Panasonic Professor of Robotics, emeritus, MIT; founder, chair, and CTO, Rethink Robotics; author, Flesh and Machines

Think and intelligence are both what Marvin Minsky has called suitcase words—words into which we pack many meanings so we can talk about complex issues in shorthand. When we look inside these words, we find many different aspects, mechanisms, and levels of understanding. This makes answering the perennial questions of “Can machines think?” or “When will machines reach human-level intelligence?” difficult. The suitcase words are used to cover both specific performance demonstrations by machines and the more general competence that humans might have. We generalize from performance to competence and grossly overestimate the capabilities of machines—those of today and of the next few decades.

In 1997, a supercomputer beat world chess champion Garry Kasparov. Today dozens of programs running on laptop computers have higher chess rankings than those ever achieved by humans. Computers can definitely perform better than humans at playing chess. But they have nowhere near human-level competence at chess.
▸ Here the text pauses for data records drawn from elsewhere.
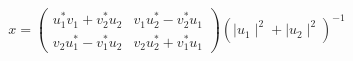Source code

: \begin{equation}
x= \left(
\begin{array}{cc}
u_{1}^{\ast} v_{1}+v_{2}^{\ast} u_{2}& v_{1}u_{2}^{\ast}-v_{2}^{\ast}u_{1}\\
v_{2}u_{1}^{\ast}-v_{1}^{\ast}u_{2} & v_{2}u_{2}^{\ast}+v_{1}^{\ast}u_{1}
\end{array}
\right) (\mid u_{1}\mid^{2}+\mid u_{2}\mid^{2})^{-1}
\end{equation}

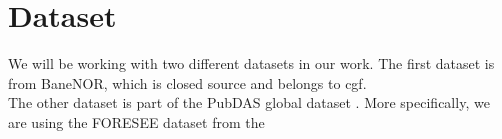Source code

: \section{Dataset}
\label{meth:data}

We will be working with two different datasets in our work. The first dataset is from BaneNOR, which is closed source and belongs to \acrfull{cgf}. \\ 

The other dataset is part of the PubDAS global dataset \cite{spica2023pubdas}. More specifically, we are using the FORESEE dataset from the 



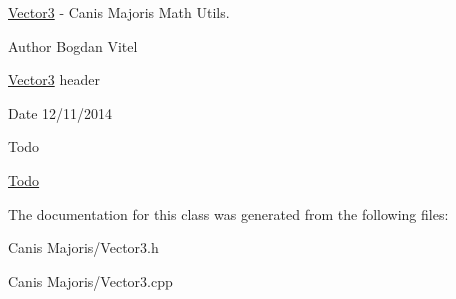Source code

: \hyperlink{class_vector3}{Vector3} -\/ Canis Majoris Math Utils. 

\begin{DoxyAuthor}{Author}
Bogdan Vitel
\end{DoxyAuthor}
\hyperlink{class_vector3}{Vector3} header \begin{DoxyDate}{Date}
12/11/2014 
\end{DoxyDate}
\begin{DoxyRefDesc}{Todo}
\item[\hyperlink{todo__todo000015}{Todo}]\begin{DoxyVerb}\end{DoxyVerb}
\end{DoxyRefDesc}


The documentation for this class was generated from the following files\+:\begin{DoxyCompactItemize}
\item 
Canis Majoris/Vector3.\+h\item 
Canis Majoris/Vector3.\+cpp\end{DoxyCompactItemize}
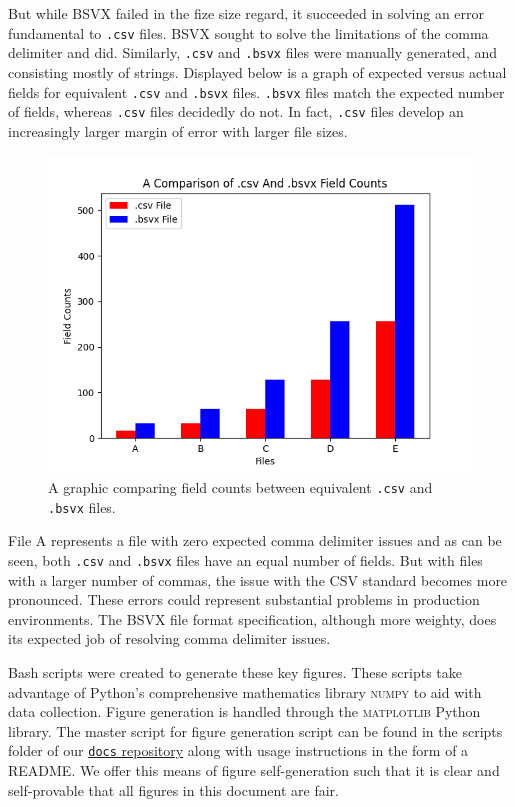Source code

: \documentclass[10pt]{article}
\begin{document}
\indent{}
But while BSVX failed in the fize size regard, it succeeded in solving an error fundamental to \texttt{.csv} files.
BSVX sought to solve the limitations of the comma delimiter and did.
Similarly, \texttt{.csv} and \texttt{.bsvx} files were manually generated, and consisting mostly of strings.
Displayed below is a graph of expected versus actual fields for equivalent \texttt{.csv} and \texttt{.bsvx} files.
\texttt{.bsvx} files match the expected number of fields, whereas \texttt{.csv} files decidedly do not.
In fact, \texttt{.csv} files develop an increasingly larger margin of error with larger file sizes.

\begin{figure}[H]
\centering
\includegraphics[width=5in]{scripts/figures/2.png}
\caption{A graphic comparing field counts between equivalent \texttt{.csv} and \texttt{.bsvx} files.}
\label{fig:results_2}
\end{figure}

\indent{}
File A represents a file with zero expected comma delimiter issues and as can be seen, both \texttt{.csv} and \texttt{.bsvx} files have an equal number of fields.
But with files with a larger number of commas, the issue with the CSV standard becomes more pronounced.
These errors could represent substantial problems in production environments.
The BSVX file format specification, although more weighty, does its expected job of resolving comma delimiter issues.

\indent{}
Bash scripts were created to generate these key figures.
These scripts take advantage of Python's comprehensive mathematics library \textsc{numpy} to aid with data collection.
Figure generation is handled through the \textsc{matplotlib} Python library.
The master script for figure generation script can be found in the scripts folder of our \href{https://github.com/bsvx/docs}{\texttt{docs} repository} along with usage instructions in the form of a README.
We offer this means of figure self-generation such that it is clear and self-provable that all figures in this document are fair.
\end{document}
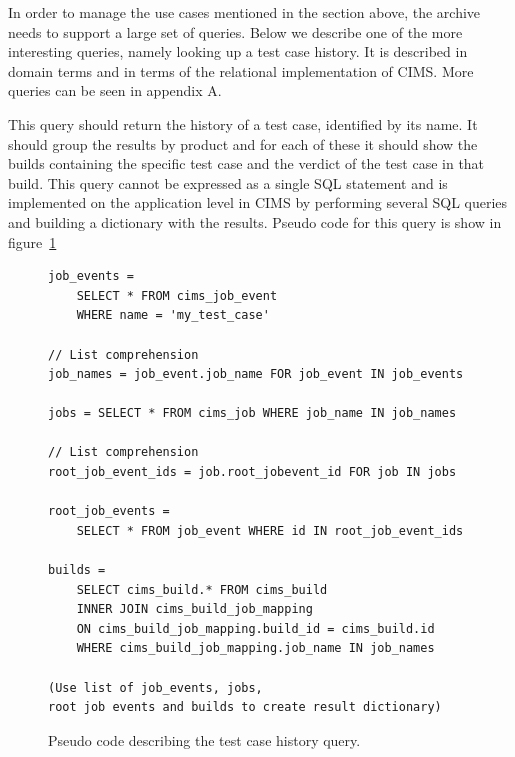 In order to manage the use cases mentioned in the section above, the archive needs to support a large set of queries. Below we describe one of the more interesting queries, namely looking up a test case history. It is described in domain terms and in terms of the relational implementation of CIMS. More queries can be seen in appendix A.


\label{q:tchistory}
This query should return the history of a test case, identified by its name. It should group the results by product and for each of these it should show the builds containing the specific test case and the verdict of the test case in that build. This query cannot be expressed as a single SQL statement and is implemented on the application level in CIMS by performing several SQL queries and building a dictionary with the results. Pseudo code for this query is show in figure~\ref{code:tc_history}

\begin{figure}[ht]
\begin{mdframed}
\begin{verbatim}
job_events = 
    SELECT * FROM cims_job_event 
    WHERE name = 'my_test_case'

// List comprehension
job_names = job_event.job_name FOR job_event IN job_events 

jobs = SELECT * FROM cims_job WHERE job_name IN job_names

// List comprehension
root_job_event_ids = job.root_jobevent_id FOR job IN jobs

root_job_events = 
    SELECT * FROM job_event WHERE id IN root_job_event_ids

builds = 
    SELECT cims_build.* FROM cims_build
    INNER JOIN cims_build_job_mapping
    ON cims_build_job_mapping.build_id = cims_build.id
    WHERE cims_build_job_mapping.job_name IN job_names

(Use list of job_events, jobs, 
root job events and builds to create result dictionary)
\end{verbatim}
\end{mdframed}
\caption{Pseudo code describing the test case history query.}
\label{code:tc_history}
\end{figure}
All chess-playing programs use Turing’s brute-force tree search method with heuristic evaluation. By the 1970s, computers were so fast that this approach overwhelmed AI programs that tried to play chess with processes emulating how people reported they thought about their next move, so those approaches were largely abandoned. Today’s chess programs have no way of determining why a particular move is “better” than another move, save that it takes the game to a part of the tree where the opponent has fewer good options. A human player can make generalizations to describe why certain types of moves are good, and use that to teach a human player. Brute-force programs cannot teach a human player except by being a sparring partner; it’s up to the humans to make the inferences and analogies and to do any learning on their own. The chess program doesn’t know it’s outsmarting the person, doesn’t know it’s a teaching aid, doesn’t know it’s playing something called chess, nor even what “playing” is. Making brute-force chess playing perform better than any human gets us no closer to competence in chess.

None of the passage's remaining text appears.